221 Mass. 56 | Mass. | 1915
The plaintiff, who was a wholesale dealer in tea and coffee, hired from the defendant, who was a teamster, a horse, wagon and driver for the sum of $29 a week to deliver the merchandise of the plaintiff. The driver, Day, was paid by the defendant, and, while he was carrying seventeen chests of tea belonging to the plaintiff from the Metropolitan Steamship Company’s wharf to the warehouse of the plaintiff, they were lost. This action is to recover their value. The jury found specifically that the tea was lost through Day’s carelessness and that he was not the servant or employee of the plaintiff. The case is before us upon the defendant’s exceptions to the refusal of the presiding judge
When a servant or agent in the general employ of one person is sent to work for another, he does not become the servant of the one to whom he is sent merely because the latter directs what work is to be done, or in what way it is to be done. The original master remains liable and the employee remains his agent, unless the authority to direct and control the servant in all the details of the transaction is surrendered to some other person, so that the business in which the servant is engaged is no longer the business of his general employer, but is in all respects the business of the person to whom he is sent. If the servant remains subject to the general orders of the man who hires and pays him he is still his servant, although specific directions may be given him by another person from time to time as to the details of the work and the manner of doing it. Tornroos v. R. H. White Co. 220 Mass. 336. Hunt v. New York, New Haven, and Hartford Railroad, 212 Mass. 102, 107. Hussey v. Franey, 205 Mass. 413.

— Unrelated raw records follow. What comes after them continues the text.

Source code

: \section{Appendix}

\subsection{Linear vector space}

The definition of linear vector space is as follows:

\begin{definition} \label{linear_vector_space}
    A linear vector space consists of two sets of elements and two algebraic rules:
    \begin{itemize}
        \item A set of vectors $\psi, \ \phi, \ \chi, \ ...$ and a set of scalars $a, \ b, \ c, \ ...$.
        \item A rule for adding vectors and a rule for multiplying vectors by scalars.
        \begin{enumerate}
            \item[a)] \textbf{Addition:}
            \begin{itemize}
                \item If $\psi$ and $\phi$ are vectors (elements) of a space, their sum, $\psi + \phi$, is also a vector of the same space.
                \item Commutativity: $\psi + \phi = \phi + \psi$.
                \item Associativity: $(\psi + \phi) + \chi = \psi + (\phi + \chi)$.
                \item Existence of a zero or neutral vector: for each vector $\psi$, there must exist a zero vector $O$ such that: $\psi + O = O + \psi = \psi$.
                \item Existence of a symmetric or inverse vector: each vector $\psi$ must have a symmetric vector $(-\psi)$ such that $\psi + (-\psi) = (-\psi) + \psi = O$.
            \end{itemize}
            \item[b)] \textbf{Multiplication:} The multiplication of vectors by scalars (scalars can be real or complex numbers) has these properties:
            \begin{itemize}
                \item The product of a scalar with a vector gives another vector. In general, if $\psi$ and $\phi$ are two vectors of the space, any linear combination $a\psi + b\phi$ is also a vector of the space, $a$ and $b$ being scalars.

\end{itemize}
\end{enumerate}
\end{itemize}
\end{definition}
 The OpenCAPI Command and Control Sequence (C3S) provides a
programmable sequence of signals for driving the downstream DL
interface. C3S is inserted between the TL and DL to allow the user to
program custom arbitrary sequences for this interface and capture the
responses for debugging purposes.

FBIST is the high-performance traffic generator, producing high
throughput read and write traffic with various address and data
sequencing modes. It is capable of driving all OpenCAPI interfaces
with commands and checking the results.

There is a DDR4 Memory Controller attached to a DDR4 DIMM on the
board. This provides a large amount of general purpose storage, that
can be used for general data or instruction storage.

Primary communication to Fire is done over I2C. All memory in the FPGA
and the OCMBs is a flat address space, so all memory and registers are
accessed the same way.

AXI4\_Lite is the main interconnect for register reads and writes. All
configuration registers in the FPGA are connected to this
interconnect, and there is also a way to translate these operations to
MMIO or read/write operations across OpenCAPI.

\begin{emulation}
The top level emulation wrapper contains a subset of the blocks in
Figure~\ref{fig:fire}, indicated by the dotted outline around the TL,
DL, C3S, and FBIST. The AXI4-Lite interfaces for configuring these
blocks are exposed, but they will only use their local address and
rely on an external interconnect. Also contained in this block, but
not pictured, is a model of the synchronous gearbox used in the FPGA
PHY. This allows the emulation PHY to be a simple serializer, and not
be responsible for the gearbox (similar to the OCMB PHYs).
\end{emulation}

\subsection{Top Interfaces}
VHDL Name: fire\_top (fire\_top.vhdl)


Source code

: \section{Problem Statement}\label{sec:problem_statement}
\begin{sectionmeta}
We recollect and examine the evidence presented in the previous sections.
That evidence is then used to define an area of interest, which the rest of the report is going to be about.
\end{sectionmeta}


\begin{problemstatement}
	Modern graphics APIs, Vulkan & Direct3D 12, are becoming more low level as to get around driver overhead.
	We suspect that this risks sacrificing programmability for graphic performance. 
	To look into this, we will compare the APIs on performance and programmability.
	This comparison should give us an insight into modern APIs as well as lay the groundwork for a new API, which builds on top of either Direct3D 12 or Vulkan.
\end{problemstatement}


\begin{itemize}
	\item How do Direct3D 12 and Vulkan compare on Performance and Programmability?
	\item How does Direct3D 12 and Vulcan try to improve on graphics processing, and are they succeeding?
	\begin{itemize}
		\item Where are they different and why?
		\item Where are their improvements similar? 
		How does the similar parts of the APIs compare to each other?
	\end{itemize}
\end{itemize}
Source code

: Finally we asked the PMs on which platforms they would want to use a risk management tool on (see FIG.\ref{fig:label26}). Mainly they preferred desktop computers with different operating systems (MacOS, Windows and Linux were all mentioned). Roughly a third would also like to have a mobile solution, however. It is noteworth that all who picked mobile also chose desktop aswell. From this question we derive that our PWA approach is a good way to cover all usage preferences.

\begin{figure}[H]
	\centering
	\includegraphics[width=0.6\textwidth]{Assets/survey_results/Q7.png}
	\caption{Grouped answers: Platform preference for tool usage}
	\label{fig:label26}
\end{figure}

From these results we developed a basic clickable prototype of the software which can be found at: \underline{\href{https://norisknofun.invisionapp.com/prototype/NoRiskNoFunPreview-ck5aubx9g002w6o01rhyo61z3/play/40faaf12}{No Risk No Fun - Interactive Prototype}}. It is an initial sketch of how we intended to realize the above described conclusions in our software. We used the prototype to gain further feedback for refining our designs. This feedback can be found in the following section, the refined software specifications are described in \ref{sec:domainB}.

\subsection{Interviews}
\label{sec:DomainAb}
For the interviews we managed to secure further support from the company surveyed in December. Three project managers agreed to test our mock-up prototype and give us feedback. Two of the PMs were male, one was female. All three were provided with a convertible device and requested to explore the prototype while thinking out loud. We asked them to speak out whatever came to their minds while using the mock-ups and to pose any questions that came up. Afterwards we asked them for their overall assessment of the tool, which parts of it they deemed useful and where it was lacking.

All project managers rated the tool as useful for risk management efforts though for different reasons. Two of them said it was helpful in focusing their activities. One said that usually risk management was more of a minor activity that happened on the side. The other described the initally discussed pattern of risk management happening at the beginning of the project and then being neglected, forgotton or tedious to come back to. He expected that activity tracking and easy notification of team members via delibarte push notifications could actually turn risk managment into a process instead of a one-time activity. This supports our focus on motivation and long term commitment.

It was for the jury to say what the contract of the parties was and what conclusions should be drawn from the evidence concerning the relations of Day to the plaintiff and to the defendant. Cain v. Hugh Nawn Contracting Co. 202 Mass. 237. A witness of the plaintiff testified that the plaintiff “had nothing to do with the care of the horse, wagon or harness or man, except to give the driver orders as to where to go for goods, or where to deliver goods. . . . The plaintiff had no right to regulate hours of the driver, ... or to dictate to the driver if he did not suit the' plaintiff in handling freight. ... If the plaintiff thought the driver ought to do more work, the plaintiff could not dictate to the driver, but had to take the matter up with the defendant.” There was also evidence that “Day never trucked anybody elsef’s] goods but the plaintiff’s, except when there was nothing to do at the plaintiff’s store, the plaintiff might order Day to go to the defendant’s stand, but in such instances the plaintiff would tell Day what hour to return.” The plaintiff in his invoice book designated Day’s team as “our team.” The defendant testified that the plaintiff wanted “to put on a team by the week, handle it themselves and do their own work.” He furnished the plaintiff a team and a driver for $29 a week, including-holidays.
On this evidence the jury were authorized to find that Day was the servant of the defendant and not the servant of the plaintiff, and the requests of the defendant were refused properly.
Exceptions overruled.
Hitchcock, J., who, after the jury had returned their answers to the specific questions, ordered a verdict for the plaintiff in the sum of $460.19.